A chance to dream
SHAMPA wants to be a banker when she grows up. She's studying commerce in school, and it's her strong suit. But she's worried that she'll never be able to realize her dream. Less than a year ago, her father, a day labourer and the family's primary breadwinner, had a debilitating accident that turned her world upside down.
While the family was still reeling from the catastrophe, Shampa went to stay with her aunt, who had a solution. At 15 years old, Shampa would be married.
"Baba and Ma couldn't afford the expense of my education," Shampa explains between tears. "So they thought that one less family member would help – it would make things easier."
Shampa refused to cooperate. Determined to finish her education, she enlisted the support of a local 'adolescent club', a group of youth activists who have been organizing for greater government accountability and an end to child marriage in Bangladesh. All Shampa had to do was say the word, and the group sprang into action.

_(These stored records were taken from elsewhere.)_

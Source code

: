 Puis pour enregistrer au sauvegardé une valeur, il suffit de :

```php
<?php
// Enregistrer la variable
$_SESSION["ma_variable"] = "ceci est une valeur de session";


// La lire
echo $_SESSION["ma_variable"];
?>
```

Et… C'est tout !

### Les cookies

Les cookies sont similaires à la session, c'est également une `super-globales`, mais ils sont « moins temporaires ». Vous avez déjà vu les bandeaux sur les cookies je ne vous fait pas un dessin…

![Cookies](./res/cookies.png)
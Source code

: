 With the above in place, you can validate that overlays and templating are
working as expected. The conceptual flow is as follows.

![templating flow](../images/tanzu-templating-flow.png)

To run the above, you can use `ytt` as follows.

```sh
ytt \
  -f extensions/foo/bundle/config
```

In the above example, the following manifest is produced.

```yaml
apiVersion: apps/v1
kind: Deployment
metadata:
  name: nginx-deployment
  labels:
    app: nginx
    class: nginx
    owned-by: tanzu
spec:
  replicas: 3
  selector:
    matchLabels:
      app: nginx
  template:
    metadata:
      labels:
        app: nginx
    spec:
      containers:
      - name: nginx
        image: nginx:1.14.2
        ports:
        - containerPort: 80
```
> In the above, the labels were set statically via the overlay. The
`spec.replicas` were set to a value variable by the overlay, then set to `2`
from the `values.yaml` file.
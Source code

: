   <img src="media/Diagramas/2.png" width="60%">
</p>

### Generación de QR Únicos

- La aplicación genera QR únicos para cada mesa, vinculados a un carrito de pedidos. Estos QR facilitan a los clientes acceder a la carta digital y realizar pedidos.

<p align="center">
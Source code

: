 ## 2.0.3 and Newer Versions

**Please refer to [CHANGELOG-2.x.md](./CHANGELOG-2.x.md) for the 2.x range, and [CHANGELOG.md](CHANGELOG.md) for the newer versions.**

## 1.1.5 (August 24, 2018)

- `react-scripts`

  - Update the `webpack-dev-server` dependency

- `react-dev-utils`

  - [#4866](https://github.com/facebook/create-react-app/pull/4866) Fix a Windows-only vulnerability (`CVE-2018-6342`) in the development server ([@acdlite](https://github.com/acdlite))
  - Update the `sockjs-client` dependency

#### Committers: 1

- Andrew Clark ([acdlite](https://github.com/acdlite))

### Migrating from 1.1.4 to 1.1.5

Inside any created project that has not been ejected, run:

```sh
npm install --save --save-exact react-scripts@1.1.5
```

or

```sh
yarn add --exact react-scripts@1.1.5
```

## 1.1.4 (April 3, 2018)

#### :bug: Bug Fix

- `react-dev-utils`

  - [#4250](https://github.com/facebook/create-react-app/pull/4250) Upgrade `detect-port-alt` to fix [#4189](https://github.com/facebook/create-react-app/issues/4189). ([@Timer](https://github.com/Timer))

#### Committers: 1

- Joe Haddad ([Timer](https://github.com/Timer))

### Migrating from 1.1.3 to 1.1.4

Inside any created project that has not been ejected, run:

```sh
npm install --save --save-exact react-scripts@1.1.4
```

A posse of seven teens showed up at the doorstep of her family's two-room bamboo hut to lecture her parents on the risks of early marriage. They explained that early pregnancy is associated with higher mortality rates for both mother and baby, that Shampa would be forced to spend her days doing household chores and that she would not be able to complete her education. They argued that if Shampa were to finish school, she would be in a better position to earn and support the family in the future. Finally – and this is what Shampa suspects did the trick – they reminded her parents that marriage before 18 is illegal in Bangladesh, and that this law is enforced.
In the end, her aunt's scheme did not come to pass. Still, the experience rattled Shampa. "Even now," she says, "when I recall those days, I get scared."
Shampa's parents have committed to supporting her through the end of the school year, so that she can attain her secondary school certificate, awarded at the end of Grade 10. But they say they cannot afford to sponsor her studies beyond that point.
Although primary school tuition is free in Bangladesh, making it through the secondary school system becomes difficult for many. Group tutoring, or 'coaching' before or after school, is rampant, and most students consider it essential for success. In addition to textbooks, students rely heavily on supplementary study guides, which the school does not cover. And for the very poorest, attending school comes with the opportunity cost of lost income from work.
Shampa wishes she had the choice to work instead of getting married. "If I were a boy they would not have considered marrying me off…I could have started doing some job and supported my family." But there aren't many options for girls: "They can only work as a maid in the house."